───── Input data

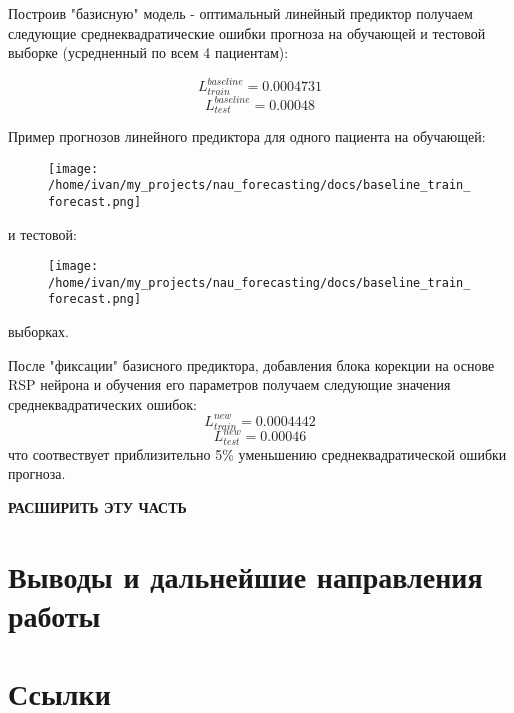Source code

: \documentclass[11pt]{article}
\begin{document}
Построив "базисную" модель - оптимальный линейный предиктор получаем следующие среднеквадратические ошибки прогноза на обучающей и тестовой выборке (усредненный по всем 4 пациентам):

$$ L^{baseline}_{train} = 0.0004731 $$
$$ L^{baseline}_{test} = 0.00048 $$

Пример прогнозов линейного предиктора для одного пациента на обучающей:
\begin{figure}[H]
\centering
\texttt{[image: /home/ivan/my\_projects/nau\_forecasting/docs/baseline\_train\_forecast.png]}
\label{}
\end{figure}
 и тестовой:
\begin{figure}[H]
\centering
\texttt{[image: /home/ivan/my\_projects/nau\_forecasting/docs/baseline\_train\_forecast.png]}
\label{}
\end{figure}
выборках.

После "фиксации" базисного предиктора, добавления блока корекции на основе RSP нейрона и обучения его параметров получаем следующие значения среднеквадратических ошибок:
$$ L^{new}_{train} = 0.0004442 $$
$$ L^{new}_{test} = 0.00046 $$ 
что соотвествует приблизительно 5\% уменьшению среднеквадратической ошибки прогноза. 


\textbf{РАСШИРИТЬ ЭТУ ЧАСТЬ}

\section*{Выводы и дальнейшие направления работы}

\section*{Ссылки}
\end{document}
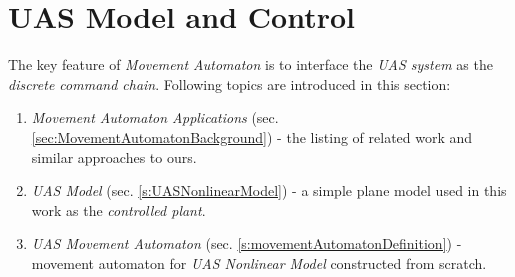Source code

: \cleardoublepage
\section{UAS Model and Control}\label{s:modelMAImplementation}

\noindent The key feature of \emph{Movement Automaton} is to interface the \emph{UAS system} as the \emph{discrete command chain}. Following topics are introduced in this section:

\begin{enumerate}
	\item \emph{Movement Automaton Applications} (sec. \ref{sec:MovementAutomatonBackground}) - the listing of related work and similar approaches to ours.
	
	
    \item \emph{UAS Model} (sec. \ref{s:UASNonlinearModel}) - a simple plane model used in this work as the \emph{controlled plant}.
    
    \item \emph{UAS Movement Automaton} (sec. \ref{s:movementAutomatonDefinition}) - movement automaton for \emph{UAS Nonlinear Model} constructed from scratch.
\end{enumerate}









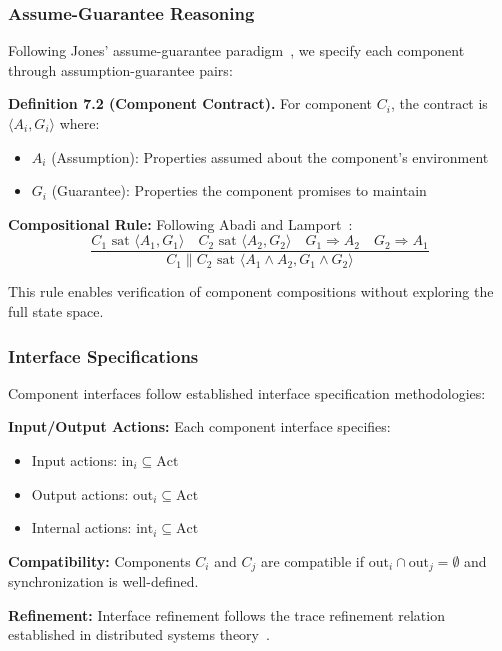 \documentclass[conference]{IEEEtran}
\begin{document}
\subsubsection{Assume-Guarantee Reasoning}

Following Jones' assume-guarantee paradigm~\cite{jones1983tentative}, we specify each component through assumption-guarantee pairs:

\textbf{Definition 7.2 (Component Contract).} For component $C_i$, the contract is $\langle A_i, G_i \rangle$ where:
\begin{itemize}
    \item $A_i$ (Assumption): Properties assumed about the component's environment
    \item $G_i$ (Guarantee): Properties the component promises to maintain
\end{itemize}

\textbf{Compositional Rule:} Following Abadi and Lamport~\cite{abadi2010logic}:
$$\frac{C_1 \text{ sat } \langle A_1, G_1 \rangle \quad C_2 \text{ sat } \langle A_2, G_2 \rangle \quad G_1 \Rightarrow A_2 \quad G_2 \Rightarrow A_1}{C_1 \parallel C_2 \text{ sat } \langle A_1 \wedge A_2, G_1 \wedge G_2 \rangle}$$

This rule enables verification of component compositions without exploring the full state space.

\subsubsection{Interface Specifications}

Component interfaces follow established interface specification methodologies:

\textbf{Input/Output Actions:} Each component interface specifies:
\begin{itemize}
    \item Input actions: $\text{in}_i \subseteq \text{Act}$
    \item Output actions: $\text{out}_i \subseteq \text{Act}$
    \item Internal actions: $\text{int}_i \subseteq \text{Act}$
\end{itemize}

\textbf{Compatibility:} Components $C_i$ and $C_j$ are compatible if $\text{out}_i \cap \text{out}_j = \emptyset$ and synchronization is well-defined.

\textbf{Refinement:} Interface refinement follows the trace refinement relation established in distributed systems theory~\cite{lynch1996distributed}.
\end{document}
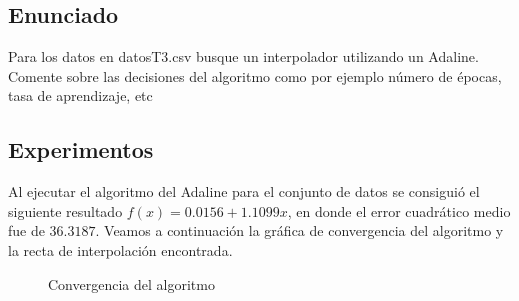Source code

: \documentclass{article}
\theoremstyle{mytheoremstyle}
\theoremstyle{mytheoremstyle}
\theoremstyle{myproblemstyle}
\begin{document}
\subsection*{Enunciado}

Para los datos en datosT3.csv busque un interpolador utilizando un Adaline. Comente sobre las decisiones del algoritmo como por ejemplo número de épocas, tasa de aprendizaje, etc

\subsection*{Experimentos}

Al ejecutar el algoritmo del Adaline para el conjunto de datos se consiguió el siguiente resultado $f(x) = 0.0156 + 1.1099x$, en donde el error cuadrático medio fue de $36.3187$. Veamos a continuación la gráfica de convergencia del algoritmo y la recta de interpolación encontrada.

\vspace{0.2cm}

\begin{figure}[!ht]
  \centering
  \caption{Convergencia del algoritmo}
\end{figure}

\newpage
\begin{figure}[!ht]
  \centering
\end{figure}
\end{document}
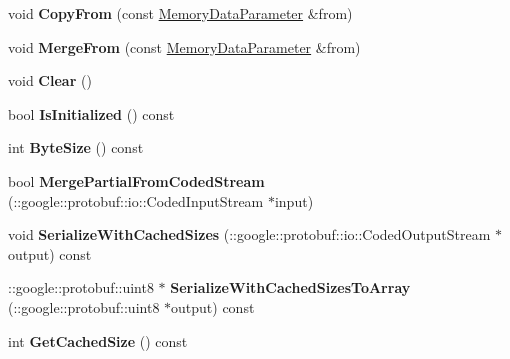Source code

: \begin{DoxyCompactItemize}
void {\bfseries Copy\+From} (const \mbox{\hyperlink{classcaffe_1_1_memory_data_parameter}{Memory\+Data\+Parameter}} \&from)
\item 
\mbox{\label{classcaffe_1_1_memory_data_parameter_a5e830b2488cc67b8b1c345b3b3ae753f}} 
void {\bfseries Merge\+From} (const \mbox{\hyperlink{classcaffe_1_1_memory_data_parameter}{Memory\+Data\+Parameter}} \&from)
\item 
\mbox{\label{classcaffe_1_1_memory_data_parameter_a58eb7b6ef025e70fde2b6a270cfa7c25}} 
void {\bfseries Clear} ()
\item 
\mbox{\label{classcaffe_1_1_memory_data_parameter_acfa32cd1f9f06d66bd6f8ab803a9dc92}} 
bool {\bfseries Is\+Initialized} () const
\item 
\mbox{\label{classcaffe_1_1_memory_data_parameter_a057b61e829db73165267bf042ee7f9f2}} 
int {\bfseries Byte\+Size} () const
\item 
\mbox{\label{classcaffe_1_1_memory_data_parameter_a7ca66e7cfb221f0907ef988a839e67bf}} 
bool {\bfseries Merge\+Partial\+From\+Coded\+Stream} (\+::google\+::protobuf\+::io\+::\+Coded\+Input\+Stream $\ast$input)
\item 
\mbox{\label{classcaffe_1_1_memory_data_parameter_af3e810e9561161452424c923dbfc349d}} 
void {\bfseries Serialize\+With\+Cached\+Sizes} (\+::google\+::protobuf\+::io\+::\+Coded\+Output\+Stream $\ast$output) const
\item 
\mbox{\label{classcaffe_1_1_memory_data_parameter_aaf38658e0bb1e90c1010a5e42b619259}} 
\+::google\+::protobuf\+::uint8 $\ast$ {\bfseries Serialize\+With\+Cached\+Sizes\+To\+Array} (\+::google\+::protobuf\+::uint8 $\ast$output) const
\item 
\mbox{\label{classcaffe_1_1_memory_data_parameter_a9d5e0fd7527ab8574dfcc52fdcf8aaa1}} 
int {\bfseries Get\+Cached\+Size} () const
\item 
\mbox{\label{classcaffe_1_1_memory_data_parameter_aad75fd45a3bc115c6d0853a0ef6d1d1d}} 

\end{DoxyCompactItemize}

──────────

Set every line of the records down again exactly, and exclude all pictures.

» Task output
Source code

: \documentclass[11pt]{article}
\begin{document}
Построив "базисную" модель - оптимальный линейный предиктор получаем следующие среднеквадратические ошибки прогноза на обучающей и тестовой выборке (усредненный по всем 4 пациентам):

$$ L^{baseline}_{train} = 0.0004731 $$
$$ L^{baseline}_{test} = 0.00048 $$

Пример прогнозов линейного предиктора для одного пациента на обучающей:
\begin{figure}[H]
\centering
\texttt{[image: /home/ivan/my\_projects/nau\_forecasting/docs/baseline\_train\_forecast.png]}
\label{}
\end{figure}
 и тестовой:
\begin{figure}[H]
\centering
\texttt{[image: /home/ivan/my\_projects/nau\_forecasting/docs/baseline\_train\_forecast.png]}
\label{}
\end{figure}
выборках.

После "фиксации" базисного предиктора, добавления блока корекции на основе RSP нейрона и обучения его параметров получаем следующие значения среднеквадратических ошибок:
$$ L^{new}_{train} = 0.0004442 $$
$$ L^{new}_{test} = 0.00046 $$ 
что соотвествует приблизительно 5\% уменьшению среднеквадратической ошибки прогноза. 


\textbf{РАСШИРИТЬ ЭТУ ЧАСТЬ}

\section*{Выводы и дальнейшие направления работы}

\section*{Ссылки}
\end{document}
Source code

: \cleardoublepage
\section{UAS Model and Control}\label{s:modelMAImplementation}

\noindent The key feature of \emph{Movement Automaton} is to interface the \emph{UAS system} as the \emph{discrete command chain}. Following topics are introduced in this section:

\begin{enumerate}
	\item \emph{Movement Automaton Applications} (sec. \ref{sec:MovementAutomatonBackground}) - the listing of related work and similar approaches to ours.
	
	
    \item \emph{UAS Model} (sec. \ref{s:UASNonlinearModel}) - a simple plane model used in this work as the \emph{controlled plant}.
    
    \item \emph{UAS Movement Automaton} (sec. \ref{s:movementAutomatonDefinition}) - movement automaton for \emph{UAS Nonlinear Model} constructed from scratch.
\end{enumerate}









 \documentclass[conference]{IEEEtran}
\begin{document}
\subsubsection{Assume-Guarantee Reasoning}

Following Jones' assume-guarantee paradigm~\cite{jones1983tentative}, we specify each component through assumption-guarantee pairs:

\textbf{Definition 7.2 (Component Contract).} For component $C_i$, the contract is $\langle A_i, G_i \rangle$ where:
\begin{itemize}
    \item $A_i$ (Assumption): Properties assumed about the component's environment
    \item $G_i$ (Guarantee): Properties the component promises to maintain
\end{itemize}

\textbf{Compositional Rule:} Following Abadi and Lamport~\cite{abadi2010logic}:
$$\frac{C_1 \text{ sat } \langle A_1, G_1 \rangle \quad C_2 \text{ sat } \langle A_2, G_2 \rangle \quad G_1 \Rightarrow A_2 \quad G_2 \Rightarrow A_1}{C_1 \parallel C_2 \text{ sat } \langle A_1 \wedge A_2, G_1 \wedge G_2 \rangle}$$

This rule enables verification of component compositions without exploring the full state space.

\subsubsection{Interface Specifications}

Component interfaces follow established interface specification methodologies:

\textbf{Input/Output Actions:} Each component interface specifies:
\begin{itemize}
    \item Input actions: $\text{in}_i \subseteq \text{Act}$
    \item Output actions: $\text{out}_i \subseteq \text{Act}$
    \item Internal actions: $\text{int}_i \subseteq \text{Act}$
\end{itemize}

\textbf{Compatibility:} Components $C_i$ and $C_j$ are compatible if $\text{out}_i \cap \text{out}_j = \emptyset$ and synchronization is well-defined.

\textbf{Refinement:} Interface refinement follows the trace refinement relation established in distributed systems theory~\cite{lynch1996distributed}.
\end{document}
Source code

: \documentclass{article}
\theoremstyle{mytheoremstyle}
\theoremstyle{mytheoremstyle}
\theoremstyle{myproblemstyle}
\begin{document}
\subsection*{Enunciado}

Para los datos en datosT3.csv busque un interpolador utilizando un Adaline. Comente sobre las decisiones del algoritmo como por ejemplo número de épocas, tasa de aprendizaje, etc

\subsection*{Experimentos}

Al ejecutar el algoritmo del Adaline para el conjunto de datos se consiguió el siguiente resultado $f(x) = 0.0156 + 1.1099x$, en donde el error cuadrático medio fue de $36.3187$. Veamos a continuación la gráfica de convergencia del algoritmo y la recta de interpolación encontrada.

\vspace{0.2cm}

\begin{figure}[!ht]
  \centering
  \caption{Convergencia del algoritmo}
\end{figure}

\newpage
\begin{figure}[!ht]
  \centering
\end{figure}
\end{document}
Source code

: \begin{DoxyCompactItemize}
void {\bfseries Copy\+From} (const \mbox{\hyperlink{classcaffe_1_1_memory_data_parameter}{Memory\+Data\+Parameter}} \&from)
\item 
\mbox{\label{classcaffe_1_1_memory_data_parameter_a5e830b2488cc67b8b1c345b3b3ae753f}} 
void {\bfseries Merge\+From} (const \mbox{\hyperlink{classcaffe_1_1_memory_data_parameter}{Memory\+Data\+Parameter}} \&from)
\item 
\mbox{\label{classcaffe_1_1_memory_data_parameter_a58eb7b6ef025e70fde2b6a270cfa7c25}} 
void {\bfseries Clear} ()
\item 
\mbox{\label{classcaffe_1_1_memory_data_parameter_acfa32cd1f9f06d66bd6f8ab803a9dc92}} 
bool {\bfseries Is\+Initialized} () const
\item 
\mbox{\label{classcaffe_1_1_memory_data_parameter_a057b61e829db73165267bf042ee7f9f2}} 
int {\bfseries Byte\+Size} () const
\item 
\mbox{\label{classcaffe_1_1_memory_data_parameter_a7ca66e7cfb221f0907ef988a839e67bf}} 
bool {\bfseries Merge\+Partial\+From\+Coded\+Stream} (\+::google\+::protobuf\+::io\+::\+Coded\+Input\+Stream $\ast$input)
\item 
\mbox{\label{classcaffe_1_1_memory_data_parameter_af3e810e9561161452424c923dbfc349d}} 
void {\bfseries Serialize\+With\+Cached\+Sizes} (\+::google\+::protobuf\+::io\+::\+Coded\+Output\+Stream $\ast$output) const
\item 
\mbox{\label{classcaffe_1_1_memory_data_parameter_aaf38658e0bb1e90c1010a5e42b619259}} 
\+::google\+::protobuf\+::uint8 $\ast$ {\bfseries Serialize\+With\+Cached\+Sizes\+To\+Array} (\+::google\+::protobuf\+::uint8 $\ast$output) const
\item 
\mbox{\label{classcaffe_1_1_memory_data_parameter_a9d5e0fd7527ab8574dfcc52fdcf8aaa1}} 
int {\bfseries Get\+Cached\+Size} () const
\item 
\mbox{\label{classcaffe_1_1_memory_data_parameter_aad75fd45a3bc115c6d0853a0ef6d1d1d}} 

\end{DoxyCompactItemize}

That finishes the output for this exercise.